Work instruction: Reproduce the entries exactly, but keep the pictures out of the copy.

Start of Data to examine

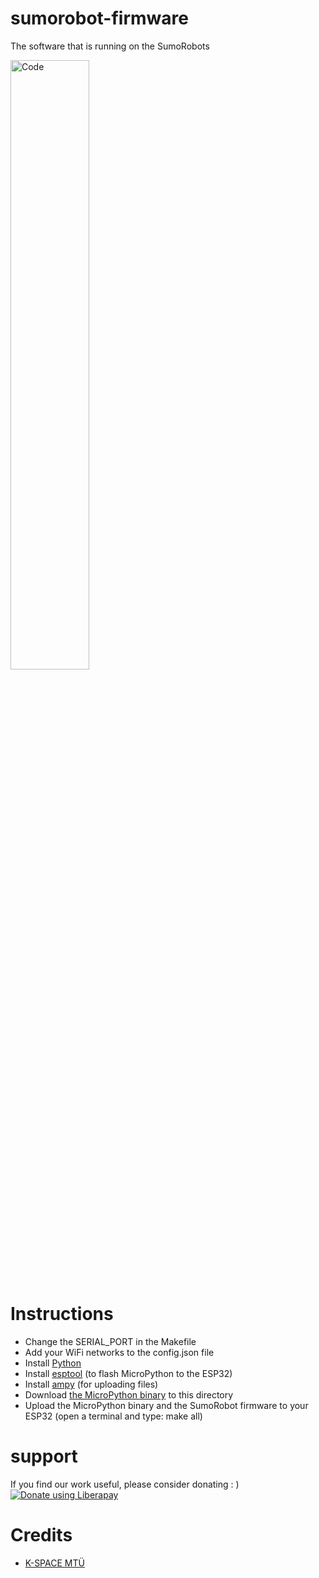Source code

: # sumorobot-firmware

The software that is running on the SumoRobots

<img alt="Code" src="https://www.robokoding.com/assets/images/firmware.png" width="50%">

# Instructions
* Change the SERIAL_PORT in the Makefile
* Add your WiFi networks to the config.json file
* Install [Python](https://www.python.org/downloads/)
* Install [esptool](https://github.com/espressif/esptool) (to flash MicroPython to the ESP32)
* Install [ampy](https://github.com/adafruit/ampy) (for uploading files)
* Download [the MicroPython binary](http://micropython.org/download#esp32) to this directory
* Upload the MicroPython binary and the SumoRobot firmware to your ESP32 (open a terminal and type: make all)

# support
If you find our work useful, please consider donating : )  
[![Donate using Liberapay](https://liberapay.com/assets/widgets/donate.svg)](https://liberapay.com/robokoding/donate)  


# Credits
* [K-SPACE MTÜ](https://k-space.ee/)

End of Data to examine

Response below:
Source code

: # sumorobot-firmware

The software that is running on the SumoRobots

<img alt="Code" src="https://www.robokoding.com/assets/images/firmware.png" width="50%">

# Instructions
* Change the SERIAL_PORT in the Makefile
* Add your WiFi networks to the config.json file
* Install [Python](https://www.python.org/downloads/)
* Install [esptool](https://github.com/espressif/esptool) (to flash MicroPython to the ESP32)
* Install [ampy](https://github.com/adafruit/ampy) (for uploading files)
* Download [the MicroPython binary](http://micropython.org/download#esp32) to this directory
* Upload the MicroPython binary and the SumoRobot firmware to your ESP32 (open a terminal and type: make all)

# support
If you find our work useful, please consider donating : )  
[![Donate using Liberapay](https://liberapay.com/assets/widgets/donate.svg)](https://liberapay.com/robokoding/donate)  


# Credits
* [K-SPACE MTÜ](https://k-space.ee/)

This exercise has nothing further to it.